*** Block opens ***
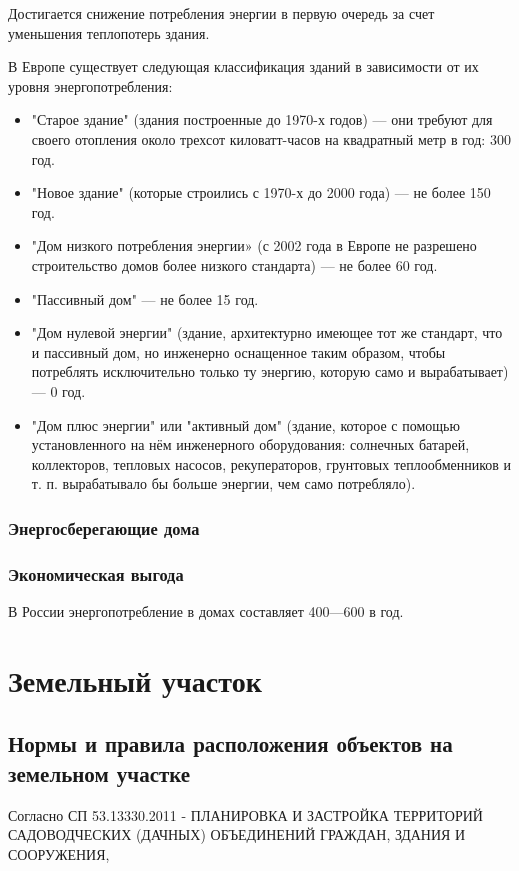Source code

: \documentclass[12pt, twocolumn]{report}
\begin{document}
Достигается снижение потребления энергии в первую очередь за счет уменьшения теплопотерь здания.

В Европе существует следующая классификация зданий в зависимости от их уровня энергопотребления:
\begin{itemize}
	\item "Старое здание" (здания построенные до 1970-х годов) — они требуют для своего отопления около трехсот киловатт-часов на квадратный метр в год: 300 \kwpm год.
	\item "Новое здание" (которые строились с 1970-х до 2000 года) — не более 150 \kwpm год.
	\item "Дом низкого потребления энергии» (с 2002 года в Европе не разрешено строительство домов более низкого стандарта) — не более 60 \kwpm год.
	\item "Пассивный дом" — не более 15 \kwpm год.
	\item "Дом нулевой энергии" (здание, архитектурно имеющее тот же стандарт, что и пассивный дом, но инженерно оснащенное таким образом, чтобы потреблять исключительно только ту энергию, которую само и вырабатывает) — 0 \kwpm год.
	\item "Дом плюс энергии" или "активный дом" (здание, которое с помощью установленного на нём инженерного оборудования: солнечных батарей, коллекторов, тепловых насосов, рекуператоров, грунтовых теплообменников и т. п. вырабатывало бы больше энергии, чем само потребляло).
	
\end{itemize}

\section{Энергосберегающие дома}


\section{Экономическая выгода}
В России энергопотребление в домах составляет 400—600 \kwpm в год.

\part{Земельный участок}
\chapter{Нормы и правила расположения объектов на земельном участке}
Согласно СП 53.13330.2011 - ПЛАНИРОВКА И ЗАСТРОЙКА ТЕРРИТОРИЙ САДОВОДЧЕСКИХ (ДАЧНЫХ) ОБЪЕДИНЕНИЙ ГРАЖДАН, ЗДАНИЯ И СООРУЖЕНИЯ, 
\end{document}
*** Block closes ***
_Task to carry out_:
Copy out, word for word, the part of the entries above that begins at the line with "300 \kwpm год." and ends at the line with "В России энергопотребление", including both.

_Reply_:
	\item "Старое здание" (здания построенные до 1970-х годов) — они требуют для своего отопления около трехсот киловатт-часов на квадратный метр в год: 300 \kwpm год.
	\item "Новое здание" (которые строились с 1970-х до 2000 года) — не более 150 \kwpm год.
	\item "Дом низкого потребления энергии» (с 2002 года в Европе не разрешено строительство домов более низкого стандарта) — не более 60 \kwpm год.
	\item "Пассивный дом" — не более 15 \kwpm год.
	\item "Дом нулевой энергии" (здание, архитектурно имеющее тот же стандарт, что и пассивный дом, но инженерно оснащенное таким образом, чтобы потреблять исключительно только ту энергию, которую само и вырабатывает) — 0 \kwpm год.
	\item "Дом плюс энергии" или "активный дом" (здание, которое с помощью установленного на нём инженерного оборудования: солнечных батарей, коллекторов, тепловых насосов, рекуператоров, грунтовых теплообменников и т. п. вырабатывало бы больше энергии, чем само потребляло).
	
\end{itemize}

\section{Энергосберегающие дома}


\section{Экономическая выгода}
В России энергопотребление в домах составляет 400—600 \kwpm в год.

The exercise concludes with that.